### DATA RECORDS
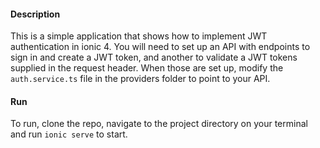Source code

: #### Description
  This is a simple application that shows how to implement JWT authentication in ionic 4.
  You will need to set up an API with endpoints to sign in and create a JWT token, and another to validate a JWT tokens supplied in the request header. When those are set up, modify the `auth.service.ts` file in the providers folder to point to your API.

#### Run
  To run, clone the repo, navigate to the project directory on your terminal and run `ionic serve` to start. 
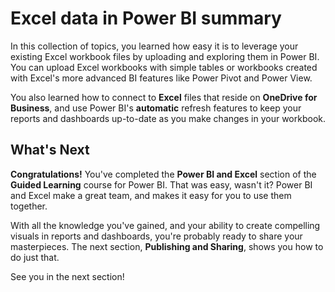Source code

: <properties
   pageTitle="Excel in Power BI - summary"
   description="Recap how easily Excel and Power BI work together"
   services="powerbi"
   documentationCenter=""
   authors="minewiskan"
   manager="mblythe"
   editor=""
   tags=""
   featuredVideoId="HNhK9XMuyO4"
   courseDuration="2m"/>

<tags
   ms.service="powerbi"
   ms.devlang="NA"
   ms.topic="article"
   ms.tgt_pltfrm="NA"
   ms.workload="powerbi"
   ms.date="02/29/2016"
   ms.author="owend"/>

# Excel data in Power BI summary

In this collection of topics, you learned how easy it is to leverage your existing Excel workbook files by uploading and exploring them in Power BI. You can upload Excel workbooks with simple tables or workbooks created with Excel's more advanced BI features like Power Pivot and Power View.

You also learned how to connect to **Excel** files that reside on **OneDrive for Business**, and use Power BI's **automatic** refresh features to keep your reports and dashboards up-to-date as you make changes in your workbook.

## What's Next

**Congratulations!** You've completed the **Power BI and Excel** section of the **Guided Learning** course for Power BI. That was easy, wasn't it? Power BI and Excel make a great team, and makes it easy for you to use them together.

With all the knowledge you've gained, and your ability to create compelling visuals in reports and dashboards, you're probably ready to share your masterpieces. The next section, **Publishing and Sharing**, shows you how to do just that.

See you in the next section!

### REQUIRED WORK
Print the listing verbatim, images excluded.

### EXERCISE ANSWER
Source code

: #### Description
  This is a simple application that shows how to implement JWT authentication in ionic 4.
  You will need to set up an API with endpoints to sign in and create a JWT token, and another to validate a JWT tokens supplied in the request header. When those are set up, modify the `auth.service.ts` file in the providers folder to point to your API.

#### Run
  To run, clone the repo, navigate to the project directory on your terminal and run `ionic serve` to start. 
Source code

: <properties
   pageTitle="Excel in Power BI - summary"
   description="Recap how easily Excel and Power BI work together"
   services="powerbi"
   documentationCenter=""
   authors="minewiskan"
   manager="mblythe"
   editor=""
   tags=""
   featuredVideoId="HNhK9XMuyO4"
   courseDuration="2m"/>

<tags
   ms.service="powerbi"
   ms.devlang="NA"
   ms.topic="article"
   ms.tgt_pltfrm="NA"
   ms.workload="powerbi"
   ms.date="02/29/2016"
   ms.author="owend"/>

# Excel data in Power BI summary

In this collection of topics, you learned how easy it is to leverage your existing Excel workbook files by uploading and exploring them in Power BI. You can upload Excel workbooks with simple tables or workbooks created with Excel's more advanced BI features like Power Pivot and Power View.

You also learned how to connect to **Excel** files that reside on **OneDrive for Business**, and use Power BI's **automatic** refresh features to keep your reports and dashboards up-to-date as you make changes in your workbook.

## What's Next

**Congratulations!** You've completed the **Power BI and Excel** section of the **Guided Learning** course for Power BI. That was easy, wasn't it? Power BI and Excel make a great team, and makes it easy for you to use them together.

With all the knowledge you've gained, and your ability to create compelling visuals in reports and dashboards, you're probably ready to share your masterpieces. The next section, **Publishing and Sharing**, shows you how to do just that.

See you in the next section!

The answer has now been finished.